While the content of the FT opinion piece was unsurprising it added to pressure on the dollar, which was already looking vulnerable on technical charts, traders said. "I think the market overall wanted to test the (dollar's) downside and the FT story linked well with that trend," said a trader for a Japanese trust bank. The recent recovery in risk appetite and falls in dollar funding costs point to a decline in market players' demand for dollars, leaving the US currency vulnerable, said Takahide Nagasaki, chief foreign exchange strategist for Daiwa Securities SMBC.
The dollar index, which measures its performance against a basket of six currencies, hit a four-month low of 81.871. After trimming some losses, it was down 0.2 percent on the day at 82.140. Last week, the dollar index breached support at the 200-day moving average while the euro broke above a similar moving average against the dollar.
In addition, the dollar breached key support against the yen earlier this week, when it fell below the top of the cloud on daily Ichimoku charts. The euro hit a seven-week high of $1.3722 on trading platform EBS, but after shedding some gains it was up 0.2 percent from late US trading on Tuesday at $1.3674.
Reflecting a gradual return in confidence in money markets, the three-month dollar London interbank offered rate (Libor) marked a record low of 0.906 percent on Tuesday. Sterling and the Australian dollar also renewed their push higher against both the greenback and the yen.
The dollar hit a four-month low of 1.0977 Swiss francs on EBS and came under early selling pressure against the yen after Japan's opposition finance spokesman said in comments to the BBC that Japan should avoid buying US government bonds denominated in dollars because of currency risk.
Masaharu Nakagawa, chief finance spokesman of the Democratic Party, later told Reuters the remarks represented his own view, not that of his party. He said he did not mean Japan should not buy dollar-denominated US government bonds but should seek an option of getting the US to issue bonds in yen. Japan's current account surplus fell a less-than-expected 48.8 percent in March from a year earlier, data showed, adding to the early pressure on the dollar.

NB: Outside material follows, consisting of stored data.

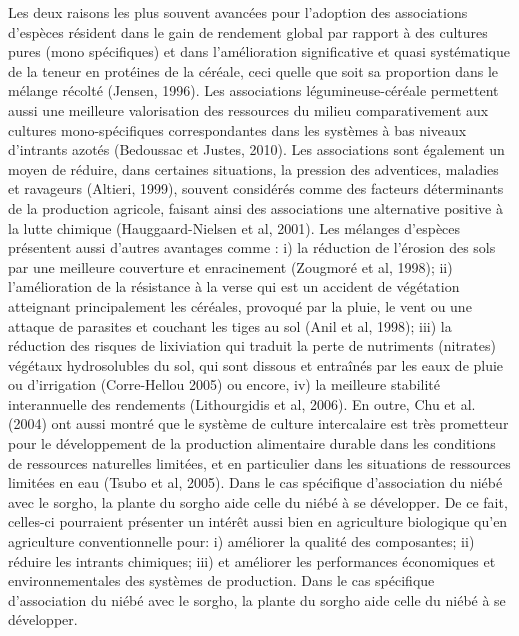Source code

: \documentclass[a4paper,11pt]{article}
\begin{document}
Les deux raisons les plus souvent avancées pour l’adoption des
associations d’espèces résident dans le gain de rendement global par
rapport à des cultures pures (mono spécifiques) et dans l’amélioration
significative et quasi systématique de la teneur en protéines de la
céréale, ceci quelle que soit sa proportion dans le mélange récolté
(Jensen, 1996). Les associations légumineuse-céréale permettent aussi
une meilleure valorisation des ressources du milieu comparativement
aux cultures mono-spécifiques correspondantes dans les systèmes à bas
niveaux d’intrants azotés (Bedoussac et Justes, 2010). Les
associations sont également un moyen de réduire, dans certaines
situations, la pression des adventices, maladies et ravageurs
(Altieri, 1999), souvent considérés comme des facteurs déterminants de
la production agricole, faisant ainsi des associations une alternative
positive à la lutte chimique (Hauggaard-Nielsen et al, 2001). Les
mélanges d’espèces présentent aussi d’autres avantages comme : i) la
réduction de l’érosion des sols par une meilleure couverture et
enracinement (Zougmoré et al, 1998); ii) l’amélioration de la
résistance à la verse qui est un accident de végétation atteignant
principalement les céréales, provoqué par la pluie, le vent ou une
attaque de parasites et couchant les tiges au sol (Anil et al, 1998);
iii) la réduction des risques de lixiviation qui traduit la perte de
nutriments (nitrates) végétaux hydrosolubles du sol, qui sont dissous
et entraînés par les eaux de pluie ou d’irrigation (Corre-Hellou 2005)
ou encore, iv) la meilleure stabilité interannuelle des rendements
(Lithourgidis et al, 2006). En outre, Chu et al. (2004) ont aussi
montré que le système de culture intercalaire est très prometteur pour
le développement de la production alimentaire durable dans les
conditions de ressources naturelles limitées, et en particulier dans
les situations de ressources limitées en eau (Tsubo et al, 2005). Dans
le cas spécifique d’association du niébé avec le sorgho, la plante du
sorgho aide celle du niébé à se développer. De ce fait, celles-ci
pourraient présenter un intérêt aussi bien en agriculture biologique
qu’en agriculture conventionnelle pour: i) améliorer la qualité des
composantes; ii) réduire les intrants chimiques; iii) et améliorer les
performances économiques et environnementales des systèmes de
production\cite{Koulibi_FideleZONGO}. Dans le cas spécifique
d'association du niébé avec le sorgho, la plante du sorgho aide celle
du niébé à se développer.

\end{document}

But it later turned positive, gaining 0.1 percent to 96.57 yen as players covered short-dollar positions. Technically, market players said the dollar may be forming a head and shoulders chart pattern against the yen and looked vulnerable, although it could draw some support from its 90-day moving average around 95.45 yen.

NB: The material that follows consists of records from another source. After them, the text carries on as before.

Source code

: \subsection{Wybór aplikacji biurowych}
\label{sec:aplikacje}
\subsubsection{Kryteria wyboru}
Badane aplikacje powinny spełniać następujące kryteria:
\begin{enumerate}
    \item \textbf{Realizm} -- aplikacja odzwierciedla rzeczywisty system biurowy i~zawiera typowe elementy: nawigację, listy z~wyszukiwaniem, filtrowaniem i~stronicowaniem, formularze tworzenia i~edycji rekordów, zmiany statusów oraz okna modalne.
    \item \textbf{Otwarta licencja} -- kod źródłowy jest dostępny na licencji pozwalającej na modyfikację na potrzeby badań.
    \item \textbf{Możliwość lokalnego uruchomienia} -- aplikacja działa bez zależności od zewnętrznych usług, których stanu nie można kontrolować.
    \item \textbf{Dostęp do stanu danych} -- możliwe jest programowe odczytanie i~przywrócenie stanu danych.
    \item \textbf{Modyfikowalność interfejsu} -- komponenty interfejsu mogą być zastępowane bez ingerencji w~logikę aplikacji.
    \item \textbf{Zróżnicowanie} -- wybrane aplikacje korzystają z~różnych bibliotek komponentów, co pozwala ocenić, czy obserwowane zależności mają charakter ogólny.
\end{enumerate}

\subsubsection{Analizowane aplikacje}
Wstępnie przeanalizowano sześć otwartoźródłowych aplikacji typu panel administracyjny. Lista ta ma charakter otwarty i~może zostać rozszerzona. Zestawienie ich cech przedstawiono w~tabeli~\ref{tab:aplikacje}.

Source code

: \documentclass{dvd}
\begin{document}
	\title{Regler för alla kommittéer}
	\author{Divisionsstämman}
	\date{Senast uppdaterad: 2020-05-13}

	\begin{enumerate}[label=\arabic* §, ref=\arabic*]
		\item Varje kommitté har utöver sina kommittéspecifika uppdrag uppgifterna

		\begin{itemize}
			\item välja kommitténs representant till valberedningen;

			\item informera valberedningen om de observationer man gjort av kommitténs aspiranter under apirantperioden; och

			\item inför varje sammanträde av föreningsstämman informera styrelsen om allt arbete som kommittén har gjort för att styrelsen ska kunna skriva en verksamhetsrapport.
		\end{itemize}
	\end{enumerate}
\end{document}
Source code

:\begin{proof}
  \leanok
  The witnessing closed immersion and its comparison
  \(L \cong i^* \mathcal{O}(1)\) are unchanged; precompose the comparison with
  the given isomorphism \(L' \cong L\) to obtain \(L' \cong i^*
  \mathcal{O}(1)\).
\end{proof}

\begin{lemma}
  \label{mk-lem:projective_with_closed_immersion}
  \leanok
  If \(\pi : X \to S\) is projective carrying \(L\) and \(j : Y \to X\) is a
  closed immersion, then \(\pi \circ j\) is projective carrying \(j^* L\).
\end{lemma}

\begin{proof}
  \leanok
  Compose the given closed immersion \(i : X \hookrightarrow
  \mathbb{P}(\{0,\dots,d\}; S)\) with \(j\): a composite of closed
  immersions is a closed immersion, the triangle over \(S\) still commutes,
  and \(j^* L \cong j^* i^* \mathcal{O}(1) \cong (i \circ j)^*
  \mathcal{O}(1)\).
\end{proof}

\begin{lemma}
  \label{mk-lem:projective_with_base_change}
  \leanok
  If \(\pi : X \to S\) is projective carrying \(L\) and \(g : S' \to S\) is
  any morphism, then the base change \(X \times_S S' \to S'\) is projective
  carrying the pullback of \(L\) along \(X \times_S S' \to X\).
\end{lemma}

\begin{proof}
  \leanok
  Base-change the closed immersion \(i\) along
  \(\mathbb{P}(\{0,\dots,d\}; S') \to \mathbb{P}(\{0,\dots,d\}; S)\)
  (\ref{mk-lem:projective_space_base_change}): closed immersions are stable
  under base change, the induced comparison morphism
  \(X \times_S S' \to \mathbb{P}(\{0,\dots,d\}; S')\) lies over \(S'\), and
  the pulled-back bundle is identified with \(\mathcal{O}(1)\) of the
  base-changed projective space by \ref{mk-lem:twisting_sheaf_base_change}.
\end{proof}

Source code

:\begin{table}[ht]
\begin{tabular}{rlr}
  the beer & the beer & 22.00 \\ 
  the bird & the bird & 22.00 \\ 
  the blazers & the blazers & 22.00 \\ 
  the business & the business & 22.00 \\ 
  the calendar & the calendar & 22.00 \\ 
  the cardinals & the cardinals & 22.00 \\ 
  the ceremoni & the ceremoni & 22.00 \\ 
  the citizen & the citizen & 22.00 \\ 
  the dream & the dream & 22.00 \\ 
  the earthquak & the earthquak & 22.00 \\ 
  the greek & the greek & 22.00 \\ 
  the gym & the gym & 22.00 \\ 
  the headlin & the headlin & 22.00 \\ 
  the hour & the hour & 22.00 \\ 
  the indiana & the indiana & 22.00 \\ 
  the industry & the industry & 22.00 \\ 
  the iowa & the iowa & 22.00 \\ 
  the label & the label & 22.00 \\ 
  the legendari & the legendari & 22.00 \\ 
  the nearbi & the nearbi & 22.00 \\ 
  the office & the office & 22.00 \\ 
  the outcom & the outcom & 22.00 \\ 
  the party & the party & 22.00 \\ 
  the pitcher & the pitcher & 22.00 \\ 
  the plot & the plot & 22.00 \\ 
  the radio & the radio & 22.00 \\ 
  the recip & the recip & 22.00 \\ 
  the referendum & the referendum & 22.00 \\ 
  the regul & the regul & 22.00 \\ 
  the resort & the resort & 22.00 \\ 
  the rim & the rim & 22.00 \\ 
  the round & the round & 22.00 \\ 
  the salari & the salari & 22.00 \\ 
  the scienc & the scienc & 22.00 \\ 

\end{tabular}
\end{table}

Talk about the potential for fund repatriation flows from Japanese investors related to redemptions and coupon payments on US Treasuries this week also helped push the dollar lower against the yen, traders said. The US Treasury Department is due to make $21 billion in coupon payments on Friday as part of flows tied to its quarterly refunding moves. Another $52 billion of coupon securities are due to mature, for a total cash outflow of $73 billion.